▶ [WORK REQUEST]:
Copy exactly the stretch of data below from the line with "Hay una imágen" through the line with "Captura: 1-2 Menú + Botón", including both of those lines.

====== DATA FOR THIS TASK ======

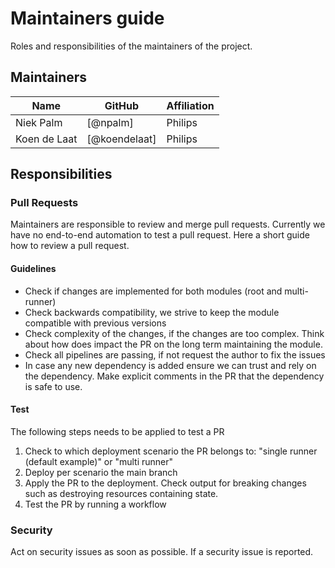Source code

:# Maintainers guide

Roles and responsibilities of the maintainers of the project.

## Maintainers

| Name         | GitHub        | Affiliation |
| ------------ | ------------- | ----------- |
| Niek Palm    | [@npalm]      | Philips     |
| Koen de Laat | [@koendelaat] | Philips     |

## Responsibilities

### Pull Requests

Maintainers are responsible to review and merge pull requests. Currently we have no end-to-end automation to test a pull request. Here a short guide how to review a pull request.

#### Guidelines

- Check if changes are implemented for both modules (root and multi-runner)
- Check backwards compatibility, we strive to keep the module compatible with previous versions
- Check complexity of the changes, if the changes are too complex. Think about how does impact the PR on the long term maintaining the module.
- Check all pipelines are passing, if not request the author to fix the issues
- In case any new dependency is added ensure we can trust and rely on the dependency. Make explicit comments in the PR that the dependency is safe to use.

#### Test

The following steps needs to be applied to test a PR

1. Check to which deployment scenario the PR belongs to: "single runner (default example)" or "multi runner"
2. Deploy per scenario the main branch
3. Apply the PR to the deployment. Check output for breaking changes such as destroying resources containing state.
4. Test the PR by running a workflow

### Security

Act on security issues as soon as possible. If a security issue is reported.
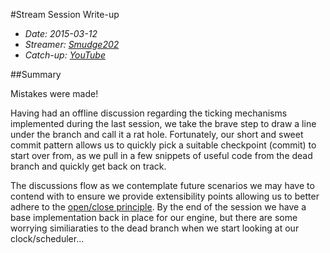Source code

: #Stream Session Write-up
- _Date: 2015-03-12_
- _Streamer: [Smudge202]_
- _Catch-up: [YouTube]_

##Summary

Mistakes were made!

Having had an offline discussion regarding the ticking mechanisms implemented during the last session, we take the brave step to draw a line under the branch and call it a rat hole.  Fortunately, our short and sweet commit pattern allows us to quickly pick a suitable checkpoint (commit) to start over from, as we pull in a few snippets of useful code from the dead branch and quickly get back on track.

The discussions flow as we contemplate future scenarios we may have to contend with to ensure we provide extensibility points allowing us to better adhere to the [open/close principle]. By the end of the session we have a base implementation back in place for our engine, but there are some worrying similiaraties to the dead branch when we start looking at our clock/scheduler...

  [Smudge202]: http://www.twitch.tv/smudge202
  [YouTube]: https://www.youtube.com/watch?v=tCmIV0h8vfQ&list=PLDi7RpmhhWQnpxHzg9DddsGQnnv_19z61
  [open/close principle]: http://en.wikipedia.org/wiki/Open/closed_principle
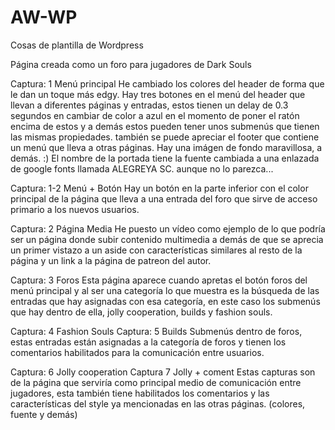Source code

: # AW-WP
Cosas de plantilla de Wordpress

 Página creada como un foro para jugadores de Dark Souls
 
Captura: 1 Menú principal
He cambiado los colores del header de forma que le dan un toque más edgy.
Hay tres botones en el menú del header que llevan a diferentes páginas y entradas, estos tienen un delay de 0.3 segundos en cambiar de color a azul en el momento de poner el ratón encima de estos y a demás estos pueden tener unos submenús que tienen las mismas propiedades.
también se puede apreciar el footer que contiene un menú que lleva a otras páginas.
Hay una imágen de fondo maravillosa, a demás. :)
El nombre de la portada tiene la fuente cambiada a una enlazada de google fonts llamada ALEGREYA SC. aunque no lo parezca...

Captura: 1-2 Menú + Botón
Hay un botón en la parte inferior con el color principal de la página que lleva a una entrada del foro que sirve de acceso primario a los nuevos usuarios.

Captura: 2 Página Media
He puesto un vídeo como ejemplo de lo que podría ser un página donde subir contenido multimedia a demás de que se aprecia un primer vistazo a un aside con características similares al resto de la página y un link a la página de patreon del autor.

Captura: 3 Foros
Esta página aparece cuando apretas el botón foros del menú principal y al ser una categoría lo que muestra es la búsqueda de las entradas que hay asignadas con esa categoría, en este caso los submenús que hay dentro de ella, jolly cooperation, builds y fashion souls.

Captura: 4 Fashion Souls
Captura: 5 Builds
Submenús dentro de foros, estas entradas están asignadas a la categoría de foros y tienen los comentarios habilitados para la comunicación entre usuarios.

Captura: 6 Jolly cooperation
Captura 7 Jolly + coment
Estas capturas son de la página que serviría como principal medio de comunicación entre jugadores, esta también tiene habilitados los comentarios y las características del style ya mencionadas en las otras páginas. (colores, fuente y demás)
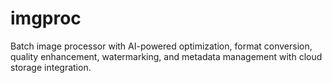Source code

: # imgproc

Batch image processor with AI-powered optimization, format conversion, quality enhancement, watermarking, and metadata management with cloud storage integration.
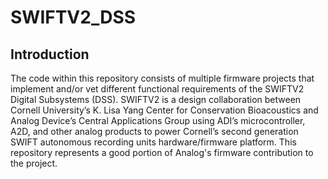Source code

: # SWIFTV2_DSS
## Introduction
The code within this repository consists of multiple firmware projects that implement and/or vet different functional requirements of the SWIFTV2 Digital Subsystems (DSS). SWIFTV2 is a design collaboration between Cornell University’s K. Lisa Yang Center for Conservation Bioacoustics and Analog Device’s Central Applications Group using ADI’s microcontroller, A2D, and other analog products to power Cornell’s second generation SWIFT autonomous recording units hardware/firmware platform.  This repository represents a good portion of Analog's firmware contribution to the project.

======

▶ [FINISHED TASK]:
Hay una imágen de fondo maravillosa, a demás. :)
El nombre de la portada tiene la fuente cambiada a una enlazada de google fonts llamada ALEGREYA SC. aunque no lo parezca...

Captura: 1-2 Menú + Botón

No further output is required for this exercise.